- Born: 1967 (age 58–59) Tehran, Iran
- Education: Stanford University; University of Tehran;
- Awards: Presidential Early Career Award for Scientists and Engineers (PECASE) (2003); David and Lucille Packard Fellowship for Science and Engineering (2003); Al Marai Award (2009);
- Scientific career
- Fields: Communication theory; Information theory; Signal processing; Control theory;
- Workplaces: California Institute of Technology; Bell Laboratories; Stanford University;
- Doctoral advisor: Thomas Kailath

= Babak Hassibi =

American electrical engineer

Babak Hassibi (بابک حسیبی), born in 1967 in Tehran, Iran, is an Iranian-American electrical engineer, computer scientist, and applied mathematician who is the inaugural Mose and Lillian S. Bohn Professor of Electrical Engineering and Computing and Mathematical Sciences at the California Institute of Technology (Caltech). From 2013 to 2016 he was the Gordon M Binder/Amgen Professor of Electrical Engineering. During 2008-2015 he was the Executive Officer of Electrical Engineering and Associate Director of Information Science and Technology.

He received a B.S. degree in electrical engineering from the University of Tehran in 1989 and an M.S. and Ph.D. degree in electrical engineering from Stanford University in 1993 and 1996, respectively. At Stanford, his adviser was Thomas Kailath. He was a Research Associate in the Information Systems Laboratory at Stanford University during 1996-98 and was a Member of the Technical Staff in the Mathematics of Communications Research Group at Bell Laboratories from 1998 to 2000. Since 2001 he has been at Caltech.

His research is broadly in communications, signal processing and control. Among other works, he has shown the h-infinity-optimality of the least mean squares filter, used group-theoretic techniques to design space-time codes and frames and to study entropic vectors, performed information-theoretic studies of various wireless networks (such as determining the capacity of the MIMO wiretap channel), constructed tree codes for interactive communication and control, developed various algorithms and performance analyses for compressed sensing and structured signal recovery, studied epidemic spread in complex networks, and co-invented real-time DNA microarrays.
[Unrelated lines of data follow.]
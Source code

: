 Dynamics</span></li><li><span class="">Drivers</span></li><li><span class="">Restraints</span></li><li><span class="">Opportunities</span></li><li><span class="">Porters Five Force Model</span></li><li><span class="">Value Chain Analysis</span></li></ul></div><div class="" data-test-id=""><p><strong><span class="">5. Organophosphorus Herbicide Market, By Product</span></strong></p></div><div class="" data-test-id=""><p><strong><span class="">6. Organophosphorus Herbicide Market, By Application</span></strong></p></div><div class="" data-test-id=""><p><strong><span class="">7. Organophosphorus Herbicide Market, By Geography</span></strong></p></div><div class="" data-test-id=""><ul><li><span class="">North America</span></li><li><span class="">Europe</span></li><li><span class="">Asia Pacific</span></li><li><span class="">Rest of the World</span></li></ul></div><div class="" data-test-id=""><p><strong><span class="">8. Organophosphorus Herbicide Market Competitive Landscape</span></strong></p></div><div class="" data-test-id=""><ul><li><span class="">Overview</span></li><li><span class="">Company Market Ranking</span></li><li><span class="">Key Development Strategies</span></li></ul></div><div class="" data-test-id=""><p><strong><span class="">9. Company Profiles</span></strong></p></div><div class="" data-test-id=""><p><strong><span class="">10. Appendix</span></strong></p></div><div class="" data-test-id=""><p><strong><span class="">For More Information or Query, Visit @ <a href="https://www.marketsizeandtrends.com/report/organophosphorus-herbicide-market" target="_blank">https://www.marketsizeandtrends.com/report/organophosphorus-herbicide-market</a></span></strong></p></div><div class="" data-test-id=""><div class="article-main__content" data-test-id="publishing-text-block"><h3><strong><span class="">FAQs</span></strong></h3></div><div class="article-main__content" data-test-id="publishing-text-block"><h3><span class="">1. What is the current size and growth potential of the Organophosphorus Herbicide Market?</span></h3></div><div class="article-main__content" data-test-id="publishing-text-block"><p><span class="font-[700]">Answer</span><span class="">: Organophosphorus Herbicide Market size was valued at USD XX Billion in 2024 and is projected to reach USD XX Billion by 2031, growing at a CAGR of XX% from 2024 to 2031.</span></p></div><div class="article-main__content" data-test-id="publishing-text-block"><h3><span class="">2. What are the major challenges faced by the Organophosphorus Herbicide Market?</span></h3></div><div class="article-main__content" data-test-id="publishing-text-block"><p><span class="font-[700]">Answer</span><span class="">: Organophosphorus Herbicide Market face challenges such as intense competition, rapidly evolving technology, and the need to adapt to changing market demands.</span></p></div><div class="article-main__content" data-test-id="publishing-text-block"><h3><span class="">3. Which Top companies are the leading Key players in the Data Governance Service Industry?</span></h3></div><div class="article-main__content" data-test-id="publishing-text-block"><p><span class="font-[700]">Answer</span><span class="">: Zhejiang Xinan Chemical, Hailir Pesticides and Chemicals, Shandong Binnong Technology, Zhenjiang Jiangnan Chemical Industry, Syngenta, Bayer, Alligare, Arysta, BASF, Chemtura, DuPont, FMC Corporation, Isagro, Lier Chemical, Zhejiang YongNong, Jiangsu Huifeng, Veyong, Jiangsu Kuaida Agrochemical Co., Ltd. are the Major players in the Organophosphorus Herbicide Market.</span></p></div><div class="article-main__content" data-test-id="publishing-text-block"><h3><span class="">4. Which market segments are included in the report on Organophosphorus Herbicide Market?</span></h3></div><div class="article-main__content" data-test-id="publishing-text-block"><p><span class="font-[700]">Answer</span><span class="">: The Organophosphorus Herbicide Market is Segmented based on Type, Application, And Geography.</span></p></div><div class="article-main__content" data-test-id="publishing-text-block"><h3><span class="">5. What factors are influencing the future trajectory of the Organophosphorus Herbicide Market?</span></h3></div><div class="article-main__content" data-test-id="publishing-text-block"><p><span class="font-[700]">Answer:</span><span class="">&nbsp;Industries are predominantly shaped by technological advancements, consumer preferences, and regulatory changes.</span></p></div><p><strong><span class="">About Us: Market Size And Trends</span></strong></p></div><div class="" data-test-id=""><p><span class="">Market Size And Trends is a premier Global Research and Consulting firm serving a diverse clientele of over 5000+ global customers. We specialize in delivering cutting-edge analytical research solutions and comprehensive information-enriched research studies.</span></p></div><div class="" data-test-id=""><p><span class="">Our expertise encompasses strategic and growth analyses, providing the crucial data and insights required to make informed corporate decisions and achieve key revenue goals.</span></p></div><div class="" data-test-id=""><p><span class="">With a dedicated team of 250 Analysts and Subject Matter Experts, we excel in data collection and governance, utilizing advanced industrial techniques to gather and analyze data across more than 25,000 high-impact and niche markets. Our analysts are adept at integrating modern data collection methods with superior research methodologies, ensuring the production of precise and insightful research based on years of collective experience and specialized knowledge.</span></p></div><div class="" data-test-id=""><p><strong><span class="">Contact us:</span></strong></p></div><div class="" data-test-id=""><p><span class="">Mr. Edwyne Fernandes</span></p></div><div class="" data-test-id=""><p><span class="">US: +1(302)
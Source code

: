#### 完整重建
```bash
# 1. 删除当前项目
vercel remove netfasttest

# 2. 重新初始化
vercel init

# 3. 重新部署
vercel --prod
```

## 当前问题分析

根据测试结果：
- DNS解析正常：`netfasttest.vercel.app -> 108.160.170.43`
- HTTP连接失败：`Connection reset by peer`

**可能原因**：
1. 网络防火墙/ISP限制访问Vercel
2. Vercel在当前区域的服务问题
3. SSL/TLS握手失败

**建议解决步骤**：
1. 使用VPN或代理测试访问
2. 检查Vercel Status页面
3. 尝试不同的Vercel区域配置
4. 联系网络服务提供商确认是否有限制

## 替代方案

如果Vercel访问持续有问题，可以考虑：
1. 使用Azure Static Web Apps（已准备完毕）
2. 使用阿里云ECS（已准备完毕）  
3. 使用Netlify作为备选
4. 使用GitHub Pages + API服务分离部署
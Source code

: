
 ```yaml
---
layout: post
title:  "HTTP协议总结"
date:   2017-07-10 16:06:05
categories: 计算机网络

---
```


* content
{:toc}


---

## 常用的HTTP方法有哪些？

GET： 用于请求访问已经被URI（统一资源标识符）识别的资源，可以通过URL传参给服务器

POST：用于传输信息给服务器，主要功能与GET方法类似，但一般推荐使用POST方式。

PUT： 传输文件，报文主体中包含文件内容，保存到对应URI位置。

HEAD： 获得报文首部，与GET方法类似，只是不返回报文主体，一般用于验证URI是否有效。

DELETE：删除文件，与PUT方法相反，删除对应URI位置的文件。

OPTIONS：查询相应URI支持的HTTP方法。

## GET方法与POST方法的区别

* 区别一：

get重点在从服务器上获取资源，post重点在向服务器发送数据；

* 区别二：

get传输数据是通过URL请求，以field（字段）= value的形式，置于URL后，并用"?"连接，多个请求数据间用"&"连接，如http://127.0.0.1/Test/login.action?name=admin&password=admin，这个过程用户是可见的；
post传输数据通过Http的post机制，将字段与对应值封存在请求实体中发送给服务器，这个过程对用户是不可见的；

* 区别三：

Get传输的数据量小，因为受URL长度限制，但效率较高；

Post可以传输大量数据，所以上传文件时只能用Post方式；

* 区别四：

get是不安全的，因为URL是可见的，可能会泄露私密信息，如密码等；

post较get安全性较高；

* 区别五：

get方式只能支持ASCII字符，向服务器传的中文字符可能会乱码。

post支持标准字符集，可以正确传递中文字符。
He is the recipient of the 2003 Presidential Early Career Award for Scientists and Engineers (PECASE), the 2003 David and Lucille Packard Fellowship for Science and Engineering, the Okawa Foundation Research Grant in Information Sciences in 2002 and the National Science Foundation Career Award in 2002.

His grandfather was the late Kazem Hassibi, an Iranian academic, parliamentarian, National Front leader, and oil adviser (Under-Secretary of Finance, 1952 to 1954) to Mohammad Mosaddegh during Iran's oil nationalization.